[Stored dataset items]
>>>>>
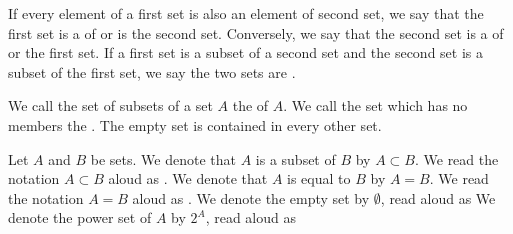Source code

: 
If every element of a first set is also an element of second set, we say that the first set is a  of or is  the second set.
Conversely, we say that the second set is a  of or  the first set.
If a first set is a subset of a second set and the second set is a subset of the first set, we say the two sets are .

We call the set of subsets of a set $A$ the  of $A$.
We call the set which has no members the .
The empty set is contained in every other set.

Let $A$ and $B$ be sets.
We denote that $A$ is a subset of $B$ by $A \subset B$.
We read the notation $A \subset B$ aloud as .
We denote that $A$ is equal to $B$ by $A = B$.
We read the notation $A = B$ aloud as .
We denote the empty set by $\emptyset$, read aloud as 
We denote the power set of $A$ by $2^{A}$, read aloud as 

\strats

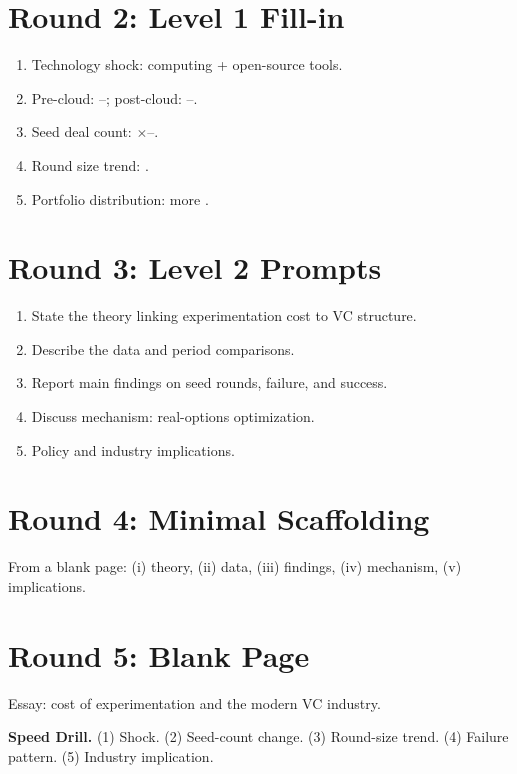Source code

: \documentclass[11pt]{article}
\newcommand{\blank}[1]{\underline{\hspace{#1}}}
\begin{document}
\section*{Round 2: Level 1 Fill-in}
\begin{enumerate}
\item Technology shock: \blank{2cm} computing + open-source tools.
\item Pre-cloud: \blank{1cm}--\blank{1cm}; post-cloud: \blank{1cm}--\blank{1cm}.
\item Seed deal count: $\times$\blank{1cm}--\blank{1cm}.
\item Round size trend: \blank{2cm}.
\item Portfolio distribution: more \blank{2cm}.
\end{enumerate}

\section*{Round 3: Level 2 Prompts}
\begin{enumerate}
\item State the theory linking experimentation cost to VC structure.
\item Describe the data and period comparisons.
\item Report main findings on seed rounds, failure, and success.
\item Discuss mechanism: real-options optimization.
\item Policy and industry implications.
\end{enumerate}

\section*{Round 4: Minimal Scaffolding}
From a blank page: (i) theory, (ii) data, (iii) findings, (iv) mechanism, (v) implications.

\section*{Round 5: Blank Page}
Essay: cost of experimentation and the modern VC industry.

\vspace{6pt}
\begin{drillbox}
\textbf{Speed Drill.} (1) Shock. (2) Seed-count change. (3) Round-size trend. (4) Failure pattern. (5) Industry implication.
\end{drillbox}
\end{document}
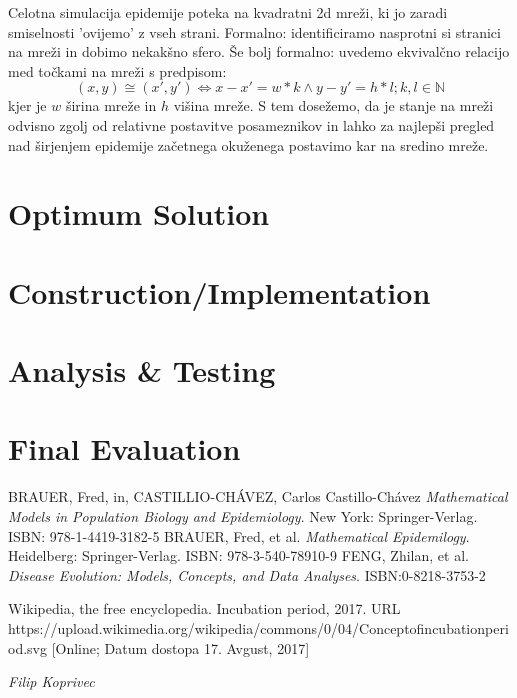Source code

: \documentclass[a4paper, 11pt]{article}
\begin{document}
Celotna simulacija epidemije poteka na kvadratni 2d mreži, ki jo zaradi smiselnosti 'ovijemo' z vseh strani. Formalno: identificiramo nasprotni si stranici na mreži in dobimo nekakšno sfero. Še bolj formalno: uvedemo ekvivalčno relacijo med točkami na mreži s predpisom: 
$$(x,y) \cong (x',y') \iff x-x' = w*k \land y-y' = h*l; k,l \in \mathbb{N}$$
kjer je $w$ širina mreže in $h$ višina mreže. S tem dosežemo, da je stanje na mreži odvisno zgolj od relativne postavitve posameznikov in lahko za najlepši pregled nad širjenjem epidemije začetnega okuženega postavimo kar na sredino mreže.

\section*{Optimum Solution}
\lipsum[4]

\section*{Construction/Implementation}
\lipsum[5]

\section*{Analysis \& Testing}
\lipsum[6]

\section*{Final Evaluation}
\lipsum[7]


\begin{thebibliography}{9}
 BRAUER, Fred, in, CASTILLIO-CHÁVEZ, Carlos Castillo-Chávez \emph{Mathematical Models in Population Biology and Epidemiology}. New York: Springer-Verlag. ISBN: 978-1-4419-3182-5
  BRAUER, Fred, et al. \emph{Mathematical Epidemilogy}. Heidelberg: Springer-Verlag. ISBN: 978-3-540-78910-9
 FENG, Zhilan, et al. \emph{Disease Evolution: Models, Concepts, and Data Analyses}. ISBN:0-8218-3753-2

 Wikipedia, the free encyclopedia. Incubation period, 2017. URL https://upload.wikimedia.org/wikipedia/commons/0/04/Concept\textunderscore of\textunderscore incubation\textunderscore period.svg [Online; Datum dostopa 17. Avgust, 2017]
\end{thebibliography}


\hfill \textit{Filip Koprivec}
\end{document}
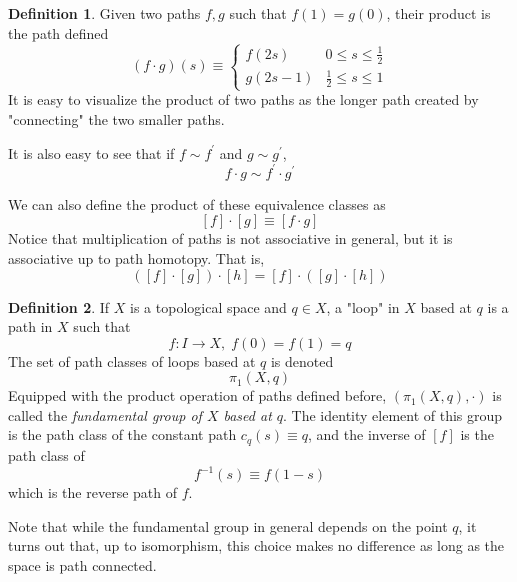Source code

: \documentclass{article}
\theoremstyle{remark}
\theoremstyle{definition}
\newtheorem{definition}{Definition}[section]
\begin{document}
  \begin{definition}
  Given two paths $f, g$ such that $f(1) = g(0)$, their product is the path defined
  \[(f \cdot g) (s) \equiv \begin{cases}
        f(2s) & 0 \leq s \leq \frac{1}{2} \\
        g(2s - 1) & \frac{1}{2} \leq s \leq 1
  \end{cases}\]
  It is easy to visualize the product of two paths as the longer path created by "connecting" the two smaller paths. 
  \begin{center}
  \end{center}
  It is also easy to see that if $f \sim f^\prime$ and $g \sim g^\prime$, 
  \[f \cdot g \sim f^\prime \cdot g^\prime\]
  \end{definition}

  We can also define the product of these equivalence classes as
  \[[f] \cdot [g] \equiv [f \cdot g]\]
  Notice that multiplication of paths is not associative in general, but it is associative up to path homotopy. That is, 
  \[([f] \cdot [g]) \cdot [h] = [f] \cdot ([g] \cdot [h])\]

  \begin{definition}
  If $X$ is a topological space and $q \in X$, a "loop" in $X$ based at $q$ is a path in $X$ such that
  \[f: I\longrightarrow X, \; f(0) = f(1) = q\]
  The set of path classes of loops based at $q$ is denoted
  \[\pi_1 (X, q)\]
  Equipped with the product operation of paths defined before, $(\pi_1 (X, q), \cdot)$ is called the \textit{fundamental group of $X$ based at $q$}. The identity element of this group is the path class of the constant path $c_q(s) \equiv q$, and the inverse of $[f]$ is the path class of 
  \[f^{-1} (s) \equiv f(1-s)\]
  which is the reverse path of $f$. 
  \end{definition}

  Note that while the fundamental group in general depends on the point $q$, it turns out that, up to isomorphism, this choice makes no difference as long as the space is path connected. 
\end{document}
<<<<<
§ Brief
Find the lines above that contain the word "prime" and collect them.

§ Solution to the exercise
  It is also easy to see that if $f \sim f^\prime$ and $g \sim g^\prime$, 
  \[f \cdot g \sim f^\prime \cdot g^\prime\]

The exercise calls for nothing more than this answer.